EXERCISE PROMPT:
Transcribe every record without leaving anything out or changing a word.

Entries taken from a collection:
........
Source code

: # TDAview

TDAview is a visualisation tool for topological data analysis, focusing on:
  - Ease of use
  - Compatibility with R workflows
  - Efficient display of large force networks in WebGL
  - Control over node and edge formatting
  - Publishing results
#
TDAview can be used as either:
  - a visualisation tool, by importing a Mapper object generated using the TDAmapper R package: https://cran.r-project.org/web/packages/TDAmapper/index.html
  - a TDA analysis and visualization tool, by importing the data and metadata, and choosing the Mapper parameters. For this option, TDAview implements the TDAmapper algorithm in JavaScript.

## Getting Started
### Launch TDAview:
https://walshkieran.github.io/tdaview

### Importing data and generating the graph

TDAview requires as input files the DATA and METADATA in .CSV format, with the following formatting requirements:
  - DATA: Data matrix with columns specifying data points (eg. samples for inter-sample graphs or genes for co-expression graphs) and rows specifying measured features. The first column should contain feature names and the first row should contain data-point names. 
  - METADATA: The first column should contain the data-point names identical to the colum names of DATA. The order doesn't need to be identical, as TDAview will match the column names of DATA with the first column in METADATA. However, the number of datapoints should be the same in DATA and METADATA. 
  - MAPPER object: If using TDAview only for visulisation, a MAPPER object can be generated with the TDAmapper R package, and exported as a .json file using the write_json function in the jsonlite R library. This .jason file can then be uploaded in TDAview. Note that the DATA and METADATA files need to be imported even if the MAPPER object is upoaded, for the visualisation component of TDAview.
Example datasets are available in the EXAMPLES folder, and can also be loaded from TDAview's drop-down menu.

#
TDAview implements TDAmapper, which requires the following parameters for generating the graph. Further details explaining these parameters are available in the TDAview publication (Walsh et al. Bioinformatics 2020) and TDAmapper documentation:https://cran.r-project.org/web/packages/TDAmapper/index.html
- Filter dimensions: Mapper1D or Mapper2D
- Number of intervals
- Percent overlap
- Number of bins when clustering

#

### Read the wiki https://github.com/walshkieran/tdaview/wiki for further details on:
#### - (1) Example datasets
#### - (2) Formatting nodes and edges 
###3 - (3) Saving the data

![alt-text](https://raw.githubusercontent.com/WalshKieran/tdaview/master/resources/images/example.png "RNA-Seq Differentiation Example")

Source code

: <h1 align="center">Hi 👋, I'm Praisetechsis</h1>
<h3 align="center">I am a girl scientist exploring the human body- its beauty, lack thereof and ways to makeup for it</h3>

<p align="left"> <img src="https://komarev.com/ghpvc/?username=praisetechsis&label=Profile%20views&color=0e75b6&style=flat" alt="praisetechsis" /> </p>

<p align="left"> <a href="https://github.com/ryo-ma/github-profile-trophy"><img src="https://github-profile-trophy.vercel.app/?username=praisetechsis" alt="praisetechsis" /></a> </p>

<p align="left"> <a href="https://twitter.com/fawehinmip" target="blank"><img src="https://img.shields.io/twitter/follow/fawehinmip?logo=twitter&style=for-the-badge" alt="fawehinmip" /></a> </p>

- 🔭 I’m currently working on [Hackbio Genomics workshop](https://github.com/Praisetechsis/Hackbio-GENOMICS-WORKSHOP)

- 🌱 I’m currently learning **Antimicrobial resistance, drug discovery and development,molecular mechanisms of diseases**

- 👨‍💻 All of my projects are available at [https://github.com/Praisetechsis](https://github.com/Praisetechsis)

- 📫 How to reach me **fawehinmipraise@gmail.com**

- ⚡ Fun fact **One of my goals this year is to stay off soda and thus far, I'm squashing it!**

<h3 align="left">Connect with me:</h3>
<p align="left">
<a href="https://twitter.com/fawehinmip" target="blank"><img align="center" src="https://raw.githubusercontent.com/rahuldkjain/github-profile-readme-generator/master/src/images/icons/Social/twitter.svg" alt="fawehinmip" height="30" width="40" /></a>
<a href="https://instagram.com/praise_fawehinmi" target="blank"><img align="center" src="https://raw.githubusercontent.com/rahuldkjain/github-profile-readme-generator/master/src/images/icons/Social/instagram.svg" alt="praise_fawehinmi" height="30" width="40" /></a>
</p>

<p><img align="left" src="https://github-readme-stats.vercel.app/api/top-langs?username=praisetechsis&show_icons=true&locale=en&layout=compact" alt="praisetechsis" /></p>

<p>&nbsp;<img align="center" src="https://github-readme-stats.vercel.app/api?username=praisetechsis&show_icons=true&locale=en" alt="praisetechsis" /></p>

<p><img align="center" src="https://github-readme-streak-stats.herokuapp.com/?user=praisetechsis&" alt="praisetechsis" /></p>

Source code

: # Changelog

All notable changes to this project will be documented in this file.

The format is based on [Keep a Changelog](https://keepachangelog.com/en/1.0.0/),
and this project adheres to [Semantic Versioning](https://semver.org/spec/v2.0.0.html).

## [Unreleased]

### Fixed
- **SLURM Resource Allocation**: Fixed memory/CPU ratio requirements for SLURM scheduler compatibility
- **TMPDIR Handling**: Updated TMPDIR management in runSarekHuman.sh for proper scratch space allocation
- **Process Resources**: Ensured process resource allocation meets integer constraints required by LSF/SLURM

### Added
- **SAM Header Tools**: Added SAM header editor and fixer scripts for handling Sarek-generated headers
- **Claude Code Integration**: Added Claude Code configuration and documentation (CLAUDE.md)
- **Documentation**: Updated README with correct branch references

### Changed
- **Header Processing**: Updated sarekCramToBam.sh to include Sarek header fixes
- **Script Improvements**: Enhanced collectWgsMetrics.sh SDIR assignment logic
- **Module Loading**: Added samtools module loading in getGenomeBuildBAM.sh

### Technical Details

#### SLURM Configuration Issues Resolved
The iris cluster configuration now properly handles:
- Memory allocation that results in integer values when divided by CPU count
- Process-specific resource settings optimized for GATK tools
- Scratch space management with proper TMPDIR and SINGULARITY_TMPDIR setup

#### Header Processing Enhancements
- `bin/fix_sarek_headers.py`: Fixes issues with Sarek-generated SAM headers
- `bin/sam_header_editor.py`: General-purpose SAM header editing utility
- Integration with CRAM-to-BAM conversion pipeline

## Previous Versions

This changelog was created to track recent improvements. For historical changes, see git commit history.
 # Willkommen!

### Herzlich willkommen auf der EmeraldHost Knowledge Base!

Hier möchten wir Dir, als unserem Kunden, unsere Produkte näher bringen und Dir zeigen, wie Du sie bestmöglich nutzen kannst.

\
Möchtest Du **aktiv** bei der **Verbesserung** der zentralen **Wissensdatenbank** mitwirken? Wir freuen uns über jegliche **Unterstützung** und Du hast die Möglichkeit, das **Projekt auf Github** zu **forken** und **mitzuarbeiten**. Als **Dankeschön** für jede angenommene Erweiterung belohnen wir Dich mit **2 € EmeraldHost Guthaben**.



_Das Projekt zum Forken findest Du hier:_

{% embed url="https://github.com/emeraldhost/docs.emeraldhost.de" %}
........
SOLUTION BELOW:
Source code

: # TDAview

TDAview is a visualisation tool for topological data analysis, focusing on:
  - Ease of use
  - Compatibility with R workflows
  - Efficient display of large force networks in WebGL
  - Control over node and edge formatting
  - Publishing results
#
TDAview can be used as either:
  - a visualisation tool, by importing a Mapper object generated using the TDAmapper R package: https://cran.r-project.org/web/packages/TDAmapper/index.html
  - a TDA analysis and visualization tool, by importing the data and metadata, and choosing the Mapper parameters. For this option, TDAview implements the TDAmapper algorithm in JavaScript.

## Getting Started
### Launch TDAview:
https://walshkieran.github.io/tdaview

### Importing data and generating the graph

TDAview requires as input files the DATA and METADATA in .CSV format, with the following formatting requirements:
  - DATA: Data matrix with columns specifying data points (eg. samples for inter-sample graphs or genes for co-expression graphs) and rows specifying measured features. The first column should contain feature names and the first row should contain data-point names. 
  - METADATA: The first column should contain the data-point names identical to the colum names of DATA. The order doesn't need to be identical, as TDAview will match the column names of DATA with the first column in METADATA. However, the number of datapoints should be the same in DATA and METADATA. 
  - MAPPER object: If using TDAview only for visulisation, a MAPPER object can be generated with the TDAmapper R package, and exported as a .json file using the write_json function in the jsonlite R library. This .jason file can then be uploaded in TDAview. Note that the DATA and METADATA files need to be imported even if the MAPPER object is upoaded, for the visualisation component of TDAview.
Example datasets are available in the EXAMPLES folder, and can also be loaded from TDAview's drop-down menu.

#
TDAview implements TDAmapper, which requires the following parameters for generating the graph. Further details explaining these parameters are available in the TDAview publication (Walsh et al. Bioinformatics 2020) and TDAmapper documentation:https://cran.r-project.org/web/packages/TDAmapper/index.html
- Filter dimensions: Mapper1D or Mapper2D
- Number of intervals
- Percent overlap
- Number of bins when clustering

#

### Read the wiki https://github.com/walshkieran/tdaview/wiki for further details on:
#### - (1) Example datasets
#### - (2) Formatting nodes and edges 
###3 - (3) Saving the data

![alt-text](https://raw.githubusercontent.com/WalshKieran/tdaview/master/resources/images/example.png "RNA-Seq Differentiation Example")

Source code

: <h1 align="center">Hi 👋, I'm Praisetechsis</h1>
<h3 align="center">I am a girl scientist exploring the human body- its beauty, lack thereof and ways to makeup for it</h3>

<p align="left"> <img src="https://komarev.com/ghpvc/?username=praisetechsis&label=Profile%20views&color=0e75b6&style=flat" alt="praisetechsis" /> </p>

<p align="left"> <a href="https://github.com/ryo-ma/github-profile-trophy"><img src="https://github-profile-trophy.vercel.app/?username=praisetechsis" alt="praisetechsis" /></a> </p>

<p align="left"> <a href="https://twitter.com/fawehinmip" target="blank"><img src="https://img.shields.io/twitter/follow/fawehinmip?logo=twitter&style=for-the-badge" alt="fawehinmip" /></a> </p>

- 🔭 I’m currently working on [Hackbio Genomics workshop](https://github.com/Praisetechsis/Hackbio-GENOMICS-WORKSHOP)

- 🌱 I’m currently learning **Antimicrobial resistance, drug discovery and development,molecular mechanisms of diseases**

- 👨‍💻 All of my projects are available at [https://github.com/Praisetechsis](https://github.com/Praisetechsis)

- 📫 How to reach me **fawehinmipraise@gmail.com**

- ⚡ Fun fact **One of my goals this year is to stay off soda and thus far, I'm squashing it!**

<h3 align="left">Connect with me:</h3>
<p align="left">
<a href="https://twitter.com/fawehinmip" target="blank"><img align="center" src="https://raw.githubusercontent.com/rahuldkjain/github-profile-readme-generator/master/src/images/icons/Social/twitter.svg" alt="fawehinmip" height="30" width="40" /></a>
<a href="https://instagram.com/praise_fawehinmi" target="blank"><img align="center" src="https://raw.githubusercontent.com/rahuldkjain/github-profile-readme-generator/master/src/images/icons/Social/instagram.svg" alt="praise_fawehinmi" height="30" width="40" /></a>
</p>

<p><img align="left" src="https://github-readme-stats.vercel.app/api/top-langs?username=praisetechsis&show_icons=true&locale=en&layout=compact" alt="praisetechsis" /></p>

<p>&nbsp;<img align="center" src="https://github-readme-stats.vercel.app/api?username=praisetechsis&show_icons=true&locale=en" alt="praisetechsis" /></p>

<p><img align="center" src="https://github-readme-streak-stats.herokuapp.com/?user=praisetechsis&" alt="praisetechsis" /></p>

Source code

: # Changelog

All notable changes to this project will be documented in this file.

The format is based on [Keep a Changelog](https://keepachangelog.com/en/1.0.0/),
and this project adheres to [Semantic Versioning](https://semver.org/spec/v2.0.0.html).

## [Unreleased]

### Fixed
- **SLURM Resource Allocation**: Fixed memory/CPU ratio requirements for SLURM scheduler compatibility
- **TMPDIR Handling**: Updated TMPDIR management in runSarekHuman.sh for proper scratch space allocation
- **Process Resources**: Ensured process resource allocation meets integer constraints required by LSF/SLURM

### Added
- **SAM Header Tools**: Added SAM header editor and fixer scripts for handling Sarek-generated headers
- **Claude Code Integration**: Added Claude Code configuration and documentation (CLAUDE.md)
- **Documentation**: Updated README with correct branch references

### Changed
- **Header Processing**: Updated sarekCramToBam.sh to include Sarek header fixes
- **Script Improvements**: Enhanced collectWgsMetrics.sh SDIR assignment logic
- **Module Loading**: Added samtools module loading in getGenomeBuildBAM.sh

### Technical Details

#### SLURM Configuration Issues Resolved
The iris cluster configuration now properly handles:
- Memory allocation that results in integer values when divided by CPU count
- Process-specific resource settings optimized for GATK tools
- Scratch space management with proper TMPDIR and SINGULARITY_TMPDIR setup

#### Header Processing Enhancements
- `bin/fix_sarek_headers.py`: Fixes issues with Sarek-generated SAM headers
- `bin/sam_header_editor.py`: General-purpose SAM header editing utility
- Integration with CRAM-to-BAM conversion pipeline

## Previous Versions

This changelog was created to track recent improvements. For historical changes, see git commit history.
 # Willkommen!

### Herzlich willkommen auf der EmeraldHost Knowledge Base!

Hier möchten wir Dir, als unserem Kunden, unsere Produkte näher bringen und Dir zeigen, wie Du sie bestmöglich nutzen kannst.

\
Möchtest Du **aktiv** bei der **Verbesserung** der zentralen **Wissensdatenbank** mitwirken? Wir freuen uns über jegliche **Unterstützung** und Du hast die Möglichkeit, das **Projekt auf Github** zu **forken** und **mitzuarbeiten**. Als **Dankeschön** für jede angenommene Erweiterung belohnen wir Dich mit **2 € EmeraldHost Guthaben**.



_Das Projekt zum Forken findest Du hier:_

{% embed url="https://github.com/emeraldhost/docs.emeraldhost.de" %}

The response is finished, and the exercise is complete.